All the data that follows should be repeated exactly, without a single picture.

BEGIN GIVEN RECORDS

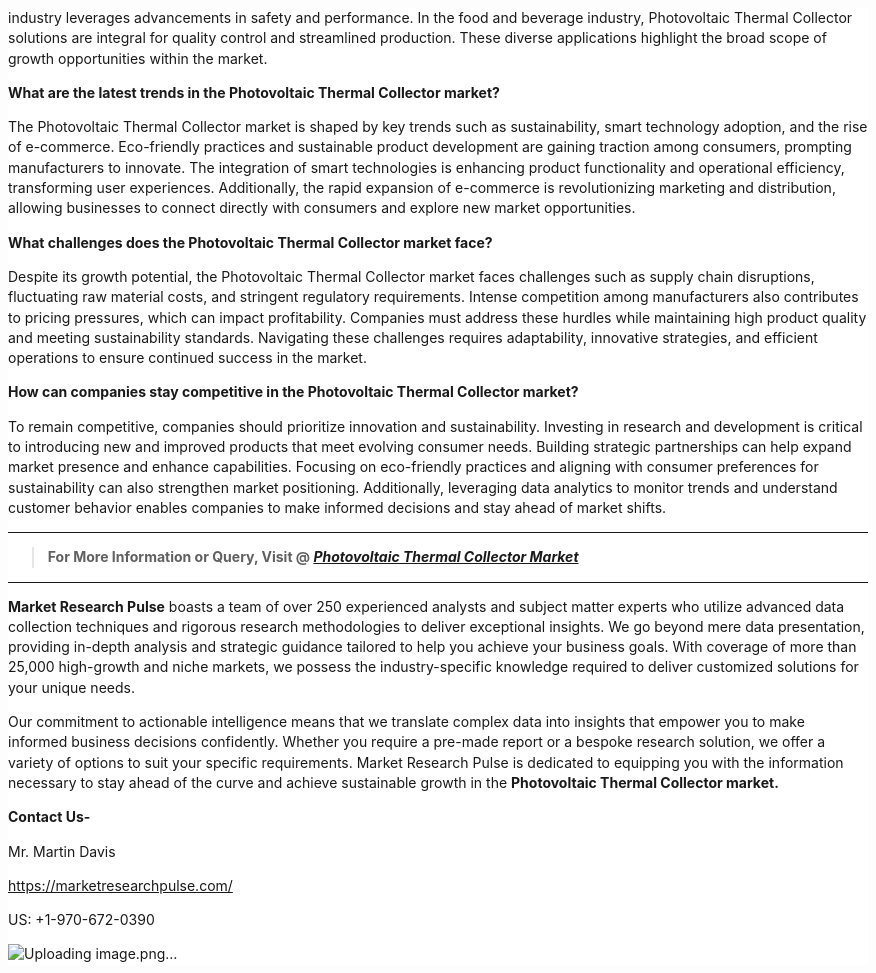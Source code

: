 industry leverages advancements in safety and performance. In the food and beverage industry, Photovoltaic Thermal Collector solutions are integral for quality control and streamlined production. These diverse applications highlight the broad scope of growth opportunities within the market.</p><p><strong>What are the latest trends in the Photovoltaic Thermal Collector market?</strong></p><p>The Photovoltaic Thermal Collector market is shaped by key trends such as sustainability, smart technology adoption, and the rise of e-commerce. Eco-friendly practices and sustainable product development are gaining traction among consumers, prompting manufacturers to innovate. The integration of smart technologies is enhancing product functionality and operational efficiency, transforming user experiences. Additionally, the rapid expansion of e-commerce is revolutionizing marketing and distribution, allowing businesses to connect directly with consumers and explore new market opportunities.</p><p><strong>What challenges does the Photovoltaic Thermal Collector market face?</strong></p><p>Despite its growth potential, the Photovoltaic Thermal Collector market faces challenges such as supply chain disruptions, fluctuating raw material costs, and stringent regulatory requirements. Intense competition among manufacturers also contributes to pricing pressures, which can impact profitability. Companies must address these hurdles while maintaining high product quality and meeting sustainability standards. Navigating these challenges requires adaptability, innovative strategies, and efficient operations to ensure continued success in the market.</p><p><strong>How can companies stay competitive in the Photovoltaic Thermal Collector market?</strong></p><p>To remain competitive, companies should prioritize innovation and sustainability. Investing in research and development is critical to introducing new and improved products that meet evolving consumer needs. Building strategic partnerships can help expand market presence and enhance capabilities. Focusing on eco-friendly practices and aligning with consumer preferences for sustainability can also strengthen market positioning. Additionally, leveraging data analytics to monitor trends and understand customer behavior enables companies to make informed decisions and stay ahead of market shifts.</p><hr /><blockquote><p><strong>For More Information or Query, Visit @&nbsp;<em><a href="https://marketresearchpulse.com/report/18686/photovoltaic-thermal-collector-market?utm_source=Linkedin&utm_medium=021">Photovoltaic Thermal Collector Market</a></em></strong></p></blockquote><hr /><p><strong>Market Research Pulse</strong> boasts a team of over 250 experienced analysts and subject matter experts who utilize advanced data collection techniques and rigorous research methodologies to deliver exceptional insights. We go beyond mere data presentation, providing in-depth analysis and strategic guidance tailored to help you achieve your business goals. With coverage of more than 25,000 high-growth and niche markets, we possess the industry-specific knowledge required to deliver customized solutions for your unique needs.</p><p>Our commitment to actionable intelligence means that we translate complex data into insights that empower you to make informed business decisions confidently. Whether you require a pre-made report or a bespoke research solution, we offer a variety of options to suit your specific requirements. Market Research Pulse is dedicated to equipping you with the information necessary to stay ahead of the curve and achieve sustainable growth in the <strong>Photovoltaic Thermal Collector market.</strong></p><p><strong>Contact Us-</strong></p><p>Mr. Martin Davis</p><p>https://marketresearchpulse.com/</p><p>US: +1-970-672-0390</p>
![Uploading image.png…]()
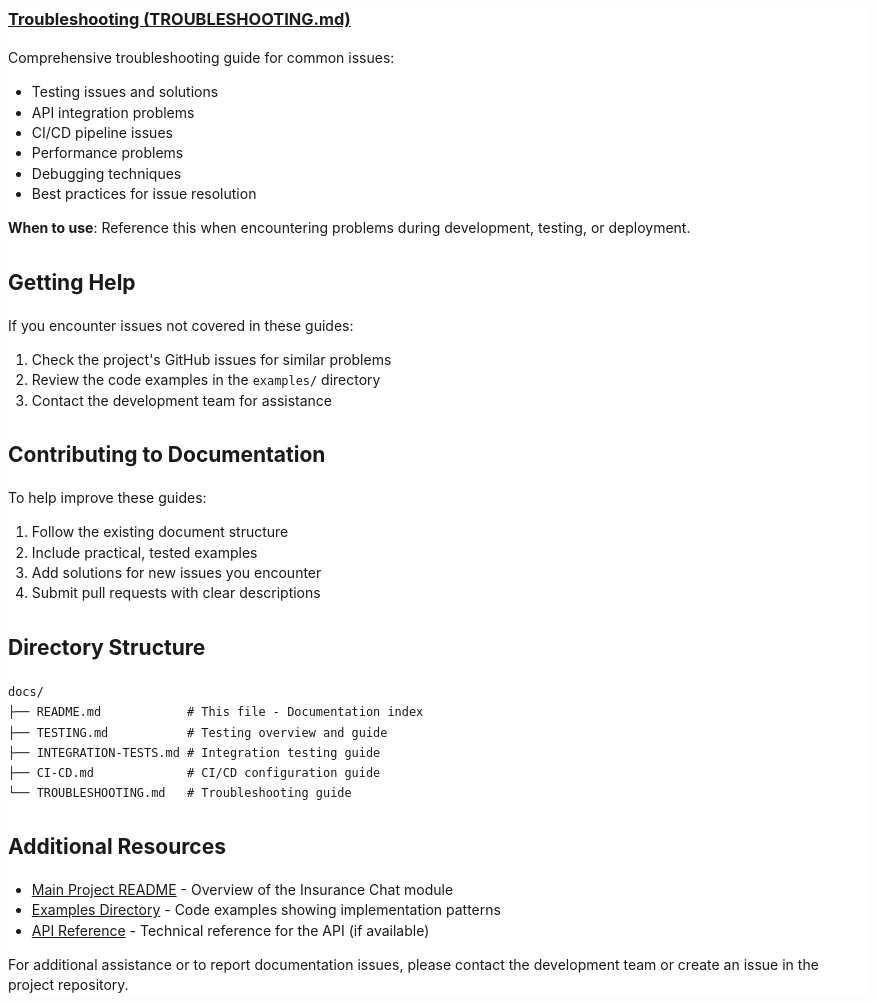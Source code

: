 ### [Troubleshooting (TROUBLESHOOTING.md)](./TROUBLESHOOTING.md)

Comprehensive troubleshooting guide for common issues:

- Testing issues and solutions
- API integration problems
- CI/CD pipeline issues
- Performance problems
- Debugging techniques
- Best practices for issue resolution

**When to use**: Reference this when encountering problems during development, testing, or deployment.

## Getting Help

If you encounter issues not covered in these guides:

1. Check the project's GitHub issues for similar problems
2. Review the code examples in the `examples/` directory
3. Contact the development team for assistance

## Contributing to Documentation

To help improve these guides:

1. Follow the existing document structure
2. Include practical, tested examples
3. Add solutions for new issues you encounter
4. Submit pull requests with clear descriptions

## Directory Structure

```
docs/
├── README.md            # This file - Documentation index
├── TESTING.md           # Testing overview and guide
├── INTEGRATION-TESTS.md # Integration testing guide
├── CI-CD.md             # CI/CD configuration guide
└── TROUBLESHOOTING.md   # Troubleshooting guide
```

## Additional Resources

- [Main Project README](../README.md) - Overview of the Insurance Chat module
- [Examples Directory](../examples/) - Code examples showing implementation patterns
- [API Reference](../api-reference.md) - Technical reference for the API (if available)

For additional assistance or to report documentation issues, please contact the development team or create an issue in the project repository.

END GIVEN RECORDS

- EXPECTED OUTPUT
Source code

: industry leverages advancements in safety and performance. In the food and beverage industry, Photovoltaic Thermal Collector solutions are integral for quality control and streamlined production. These diverse applications highlight the broad scope of growth opportunities within the market.</p><p><strong>What are the latest trends in the Photovoltaic Thermal Collector market?</strong></p><p>The Photovoltaic Thermal Collector market is shaped by key trends such as sustainability, smart technology adoption, and the rise of e-commerce. Eco-friendly practices and sustainable product development are gaining traction among consumers, prompting manufacturers to innovate. The integration of smart technologies is enhancing product functionality and operational efficiency, transforming user experiences. Additionally, the rapid expansion of e-commerce is revolutionizing marketing and distribution, allowing businesses to connect directly with consumers and explore new market opportunities.</p><p><strong>What challenges does the Photovoltaic Thermal Collector market face?</strong></p><p>Despite its growth potential, the Photovoltaic Thermal Collector market faces challenges such as supply chain disruptions, fluctuating raw material costs, and stringent regulatory requirements. Intense competition among manufacturers also contributes to pricing pressures, which can impact profitability. Companies must address these hurdles while maintaining high product quality and meeting sustainability standards. Navigating these challenges requires adaptability, innovative strategies, and efficient operations to ensure continued success in the market.</p><p><strong>How can companies stay competitive in the Photovoltaic Thermal Collector market?</strong></p><p>To remain competitive, companies should prioritize innovation and sustainability. Investing in research and development is critical to introducing new and improved products that meet evolving consumer needs. Building strategic partnerships can help expand market presence and enhance capabilities. Focusing on eco-friendly practices and aligning with consumer preferences for sustainability can also strengthen market positioning. Additionally, leveraging data analytics to monitor trends and understand customer behavior enables companies to make informed decisions and stay ahead of market shifts.</p><hr /><blockquote><p><strong>For More Information or Query, Visit @&nbsp;<em><a href="https://marketresearchpulse.com/report/18686/photovoltaic-thermal-collector-market?utm_source=Linkedin&utm_medium=021">Photovoltaic Thermal Collector Market</a></em></strong></p></blockquote><hr /><p><strong>Market Research Pulse</strong> boasts a team of over 250 experienced analysts and subject matter experts who utilize advanced data collection techniques and rigorous research methodologies to deliver exceptional insights. We go beyond mere data presentation, providing in-depth analysis and strategic guidance tailored to help you achieve your business goals. With coverage of more than 25,000 high-growth and niche markets, we possess the industry-specific knowledge required to deliver customized solutions for your unique needs.</p><p>Our commitment to actionable intelligence means that we translate complex data into insights that empower you to make informed business decisions confidently. Whether you require a pre-made report or a bespoke research solution, we offer a variety of options to suit your specific requirements. Market Research Pulse is dedicated to equipping you with the information necessary to stay ahead of the curve and achieve sustainable growth in the <strong>Photovoltaic Thermal Collector market.</strong></p><p><strong>Contact Us-</strong></p><p>Mr. Martin Davis</p><p>https://marketresearchpulse.com/</p><p>US: +1-970-672-0390</p>
![Uploading image.png…]()
Source code

: ### [Troubleshooting (TROUBLESHOOTING.md)](./TROUBLESHOOTING.md)

Comprehensive troubleshooting guide for common issues:

- Testing issues and solutions
- API integration problems
- CI/CD pipeline issues
- Performance problems
- Debugging techniques
- Best practices for issue resolution

**When to use**: Reference this when encountering problems during development, testing, or deployment.

## Getting Help

If you encounter issues not covered in these guides:

1. Check the project's GitHub issues for similar problems
2. Review the code examples in the `examples/` directory
3. Contact the development team for assistance

## Contributing to Documentation

To help improve these guides:

1. Follow the existing document structure
2. Include practical, tested examples
3. Add solutions for new issues you encounter
4. Submit pull requests with clear descriptions

## Directory Structure

```
docs/
├── README.md            # This file - Documentation index
├── TESTING.md           # Testing overview and guide
├── INTEGRATION-TESTS.md # Integration testing guide
├── CI-CD.md             # CI/CD configuration guide
└── TROUBLESHOOTING.md   # Troubleshooting guide
```

## Additional Resources

- [Main Project README](../README.md) - Overview of the Insurance Chat module
- [Examples Directory](../examples/) - Code examples showing implementation patterns
- [API Reference](../api-reference.md) - Technical reference for the API (if available)

For additional assistance or to report documentation issues, please contact the development team or create an issue in the project repository.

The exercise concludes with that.